### [Problem to solve]
In the lines below, look for "DeclareMathOperator". Copy each line where it appears.

-- Data to use follows --

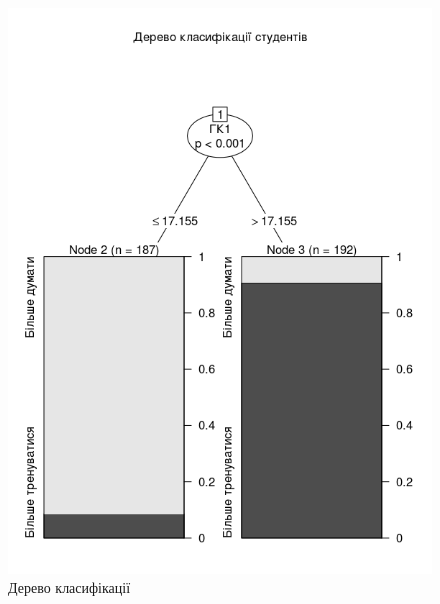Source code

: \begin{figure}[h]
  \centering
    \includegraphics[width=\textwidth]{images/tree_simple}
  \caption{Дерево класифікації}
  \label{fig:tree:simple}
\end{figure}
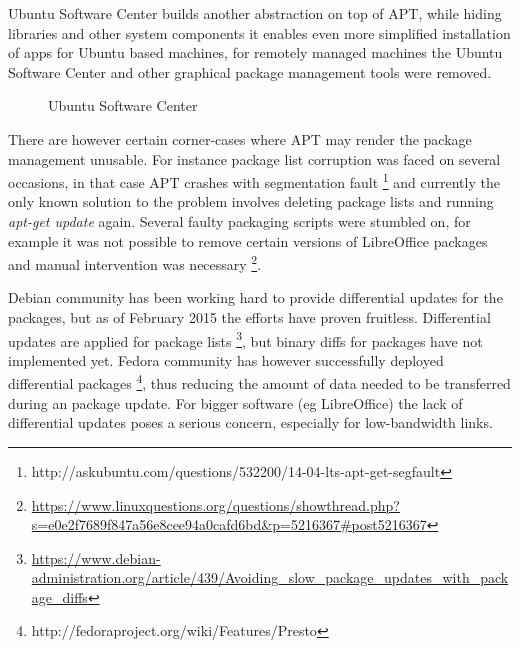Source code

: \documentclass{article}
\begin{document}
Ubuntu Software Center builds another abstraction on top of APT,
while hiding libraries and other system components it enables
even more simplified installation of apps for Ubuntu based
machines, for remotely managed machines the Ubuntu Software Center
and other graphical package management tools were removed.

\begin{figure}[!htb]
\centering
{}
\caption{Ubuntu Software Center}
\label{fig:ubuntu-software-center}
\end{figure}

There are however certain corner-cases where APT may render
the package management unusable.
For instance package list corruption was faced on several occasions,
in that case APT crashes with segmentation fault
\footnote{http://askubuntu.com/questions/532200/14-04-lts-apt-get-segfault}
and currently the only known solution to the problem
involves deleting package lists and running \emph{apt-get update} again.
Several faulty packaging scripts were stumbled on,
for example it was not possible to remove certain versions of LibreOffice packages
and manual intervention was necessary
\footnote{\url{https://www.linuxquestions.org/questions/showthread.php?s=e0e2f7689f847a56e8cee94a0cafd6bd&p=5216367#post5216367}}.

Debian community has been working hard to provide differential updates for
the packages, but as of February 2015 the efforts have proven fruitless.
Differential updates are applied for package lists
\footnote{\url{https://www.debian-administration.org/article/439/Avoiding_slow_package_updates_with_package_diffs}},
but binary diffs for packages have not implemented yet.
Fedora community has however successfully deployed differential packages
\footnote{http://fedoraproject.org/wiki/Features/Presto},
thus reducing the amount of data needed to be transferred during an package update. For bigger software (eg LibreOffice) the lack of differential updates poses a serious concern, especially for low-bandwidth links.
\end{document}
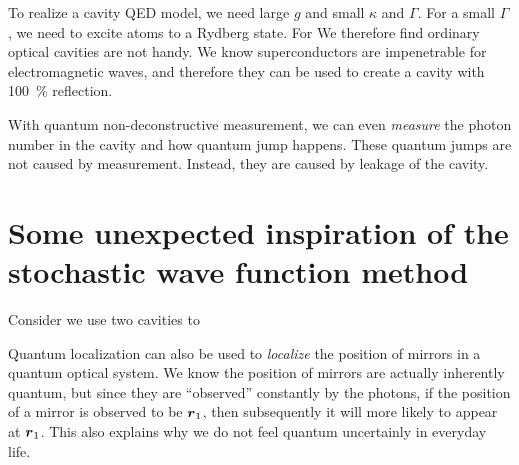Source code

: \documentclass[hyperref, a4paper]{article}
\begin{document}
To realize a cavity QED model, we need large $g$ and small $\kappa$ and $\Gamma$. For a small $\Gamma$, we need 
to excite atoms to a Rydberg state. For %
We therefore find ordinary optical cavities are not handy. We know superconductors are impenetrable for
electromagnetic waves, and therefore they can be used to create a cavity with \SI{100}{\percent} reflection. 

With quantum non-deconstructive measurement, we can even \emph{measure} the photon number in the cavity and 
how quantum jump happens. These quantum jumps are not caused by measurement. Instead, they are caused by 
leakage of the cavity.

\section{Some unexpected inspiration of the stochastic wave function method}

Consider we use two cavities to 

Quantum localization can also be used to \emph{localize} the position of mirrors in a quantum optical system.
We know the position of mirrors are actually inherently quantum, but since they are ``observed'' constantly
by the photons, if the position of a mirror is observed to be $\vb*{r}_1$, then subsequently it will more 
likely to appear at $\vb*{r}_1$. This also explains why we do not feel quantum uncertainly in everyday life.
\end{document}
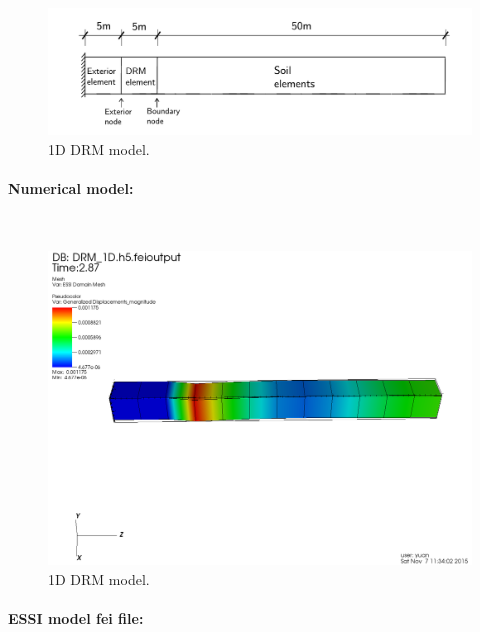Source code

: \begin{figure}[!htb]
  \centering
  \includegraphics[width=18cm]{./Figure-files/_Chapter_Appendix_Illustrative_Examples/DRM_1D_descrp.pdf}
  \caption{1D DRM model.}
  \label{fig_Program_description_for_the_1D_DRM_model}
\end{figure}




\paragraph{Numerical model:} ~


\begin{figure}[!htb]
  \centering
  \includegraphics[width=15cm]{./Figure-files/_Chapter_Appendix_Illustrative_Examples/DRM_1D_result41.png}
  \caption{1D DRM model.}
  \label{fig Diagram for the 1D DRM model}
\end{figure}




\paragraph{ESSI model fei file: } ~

-- Data to use concluded --
-- Data to use follows --

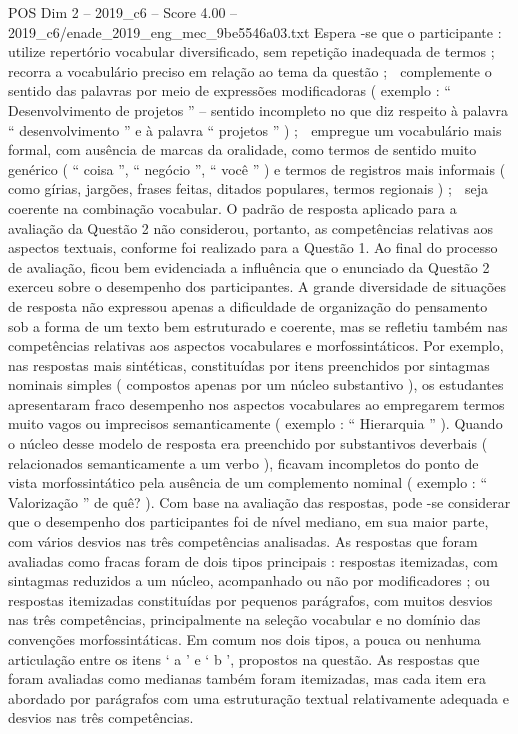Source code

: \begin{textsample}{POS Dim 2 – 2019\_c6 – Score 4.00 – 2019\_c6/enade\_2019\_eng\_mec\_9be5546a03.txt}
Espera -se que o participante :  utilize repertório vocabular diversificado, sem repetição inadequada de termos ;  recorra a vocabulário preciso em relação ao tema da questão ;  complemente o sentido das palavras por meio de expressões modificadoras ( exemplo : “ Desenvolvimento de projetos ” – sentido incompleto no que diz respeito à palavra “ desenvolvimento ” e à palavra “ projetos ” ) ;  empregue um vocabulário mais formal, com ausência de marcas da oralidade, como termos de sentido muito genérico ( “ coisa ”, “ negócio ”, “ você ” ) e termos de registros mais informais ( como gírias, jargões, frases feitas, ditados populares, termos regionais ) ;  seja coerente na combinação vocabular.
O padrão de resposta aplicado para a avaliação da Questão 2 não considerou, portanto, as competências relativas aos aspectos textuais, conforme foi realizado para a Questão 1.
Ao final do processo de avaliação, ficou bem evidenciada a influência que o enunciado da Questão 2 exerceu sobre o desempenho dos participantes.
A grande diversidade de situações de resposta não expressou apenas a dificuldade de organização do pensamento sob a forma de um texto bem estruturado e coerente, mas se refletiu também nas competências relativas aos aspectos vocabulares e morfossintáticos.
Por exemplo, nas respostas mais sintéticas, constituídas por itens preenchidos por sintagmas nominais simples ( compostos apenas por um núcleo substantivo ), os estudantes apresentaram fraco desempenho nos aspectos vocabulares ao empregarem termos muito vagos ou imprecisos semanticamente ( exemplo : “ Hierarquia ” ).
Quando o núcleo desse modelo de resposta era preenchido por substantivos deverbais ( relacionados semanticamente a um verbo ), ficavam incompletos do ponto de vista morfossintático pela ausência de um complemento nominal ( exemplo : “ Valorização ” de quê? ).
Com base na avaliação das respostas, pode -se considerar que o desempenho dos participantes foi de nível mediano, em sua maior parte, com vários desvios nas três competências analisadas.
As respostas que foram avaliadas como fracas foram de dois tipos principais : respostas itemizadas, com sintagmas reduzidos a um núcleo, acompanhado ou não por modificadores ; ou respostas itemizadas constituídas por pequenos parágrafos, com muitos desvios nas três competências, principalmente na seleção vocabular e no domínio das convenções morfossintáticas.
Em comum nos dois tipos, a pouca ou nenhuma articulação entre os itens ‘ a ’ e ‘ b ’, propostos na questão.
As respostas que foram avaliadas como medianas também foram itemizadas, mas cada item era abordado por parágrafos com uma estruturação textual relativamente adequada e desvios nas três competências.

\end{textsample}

-- Data to use concluded --
-- Data to use follows --

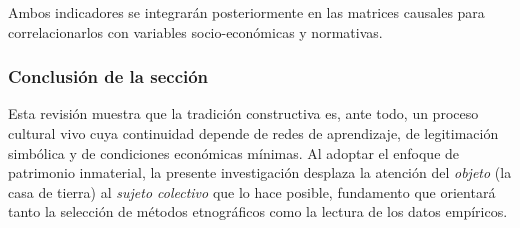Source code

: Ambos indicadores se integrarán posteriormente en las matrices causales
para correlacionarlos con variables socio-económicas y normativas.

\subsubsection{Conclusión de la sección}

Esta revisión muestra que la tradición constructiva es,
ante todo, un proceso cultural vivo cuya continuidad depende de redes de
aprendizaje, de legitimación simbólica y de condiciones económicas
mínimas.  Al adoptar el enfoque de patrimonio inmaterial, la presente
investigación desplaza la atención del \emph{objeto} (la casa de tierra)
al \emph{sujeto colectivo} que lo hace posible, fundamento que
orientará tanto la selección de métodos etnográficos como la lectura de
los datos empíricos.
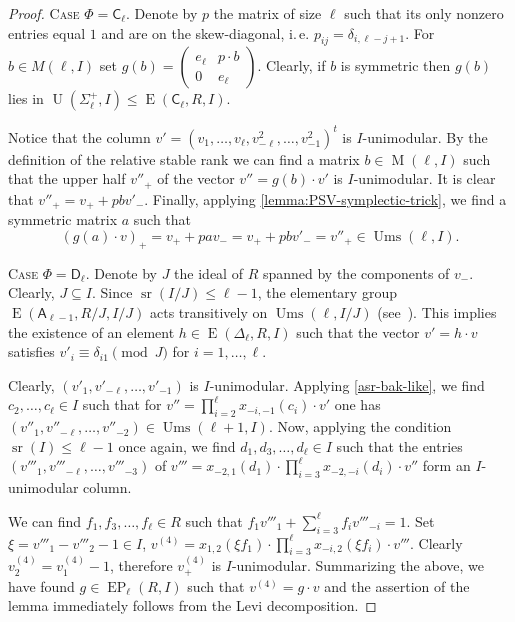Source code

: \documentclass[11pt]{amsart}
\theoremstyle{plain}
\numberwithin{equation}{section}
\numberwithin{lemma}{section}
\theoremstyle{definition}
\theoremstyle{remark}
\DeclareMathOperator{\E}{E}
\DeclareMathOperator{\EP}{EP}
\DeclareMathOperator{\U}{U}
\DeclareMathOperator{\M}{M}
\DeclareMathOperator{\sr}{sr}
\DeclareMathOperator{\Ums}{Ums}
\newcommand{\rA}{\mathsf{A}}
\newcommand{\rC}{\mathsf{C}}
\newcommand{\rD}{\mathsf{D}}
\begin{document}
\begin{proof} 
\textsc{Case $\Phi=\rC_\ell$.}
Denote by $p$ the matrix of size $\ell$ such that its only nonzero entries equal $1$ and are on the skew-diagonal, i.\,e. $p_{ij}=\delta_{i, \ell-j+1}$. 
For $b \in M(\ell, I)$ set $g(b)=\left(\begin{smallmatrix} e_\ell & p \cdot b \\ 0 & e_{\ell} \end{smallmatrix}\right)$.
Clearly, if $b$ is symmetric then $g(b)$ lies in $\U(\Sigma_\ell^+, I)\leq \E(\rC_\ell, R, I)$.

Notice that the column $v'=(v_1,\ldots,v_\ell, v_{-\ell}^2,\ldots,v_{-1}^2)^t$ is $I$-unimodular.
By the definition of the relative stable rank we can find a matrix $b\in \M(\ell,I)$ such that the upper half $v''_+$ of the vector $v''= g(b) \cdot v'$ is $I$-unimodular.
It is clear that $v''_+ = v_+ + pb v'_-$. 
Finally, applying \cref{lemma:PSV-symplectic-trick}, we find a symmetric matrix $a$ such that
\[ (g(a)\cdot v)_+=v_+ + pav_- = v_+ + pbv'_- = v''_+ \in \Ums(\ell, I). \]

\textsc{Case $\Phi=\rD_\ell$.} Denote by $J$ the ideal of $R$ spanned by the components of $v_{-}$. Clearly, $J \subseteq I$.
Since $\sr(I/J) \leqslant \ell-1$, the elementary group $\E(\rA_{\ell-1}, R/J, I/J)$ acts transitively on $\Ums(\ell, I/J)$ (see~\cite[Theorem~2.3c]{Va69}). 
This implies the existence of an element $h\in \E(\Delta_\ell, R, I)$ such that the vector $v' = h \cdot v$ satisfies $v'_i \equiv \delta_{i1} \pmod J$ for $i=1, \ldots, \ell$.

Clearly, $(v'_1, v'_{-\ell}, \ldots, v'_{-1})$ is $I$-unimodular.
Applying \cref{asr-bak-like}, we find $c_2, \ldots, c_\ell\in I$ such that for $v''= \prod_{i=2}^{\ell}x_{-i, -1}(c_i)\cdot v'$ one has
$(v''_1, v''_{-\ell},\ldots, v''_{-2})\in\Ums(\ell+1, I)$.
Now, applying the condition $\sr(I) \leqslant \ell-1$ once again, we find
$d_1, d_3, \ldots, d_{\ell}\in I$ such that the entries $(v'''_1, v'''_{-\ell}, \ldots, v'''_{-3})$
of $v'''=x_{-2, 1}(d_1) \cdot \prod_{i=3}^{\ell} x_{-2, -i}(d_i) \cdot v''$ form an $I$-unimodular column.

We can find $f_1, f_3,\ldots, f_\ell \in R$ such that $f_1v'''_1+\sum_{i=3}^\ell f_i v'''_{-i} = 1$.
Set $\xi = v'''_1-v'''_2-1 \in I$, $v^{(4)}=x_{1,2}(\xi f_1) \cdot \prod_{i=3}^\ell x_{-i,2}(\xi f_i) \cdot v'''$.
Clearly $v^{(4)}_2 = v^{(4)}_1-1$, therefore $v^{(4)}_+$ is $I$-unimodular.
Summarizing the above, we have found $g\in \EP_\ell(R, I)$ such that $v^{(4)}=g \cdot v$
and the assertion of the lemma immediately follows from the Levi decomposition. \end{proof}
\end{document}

-- Data to use concluded --

### [Task solution]
\DeclareMathOperator{\E}{E}
\DeclareMathOperator{\EP}{EP}
\DeclareMathOperator{\U}{U}
\DeclareMathOperator{\M}{M}
\DeclareMathOperator{\sr}{sr}
\DeclareMathOperator{\Ums}{Ums}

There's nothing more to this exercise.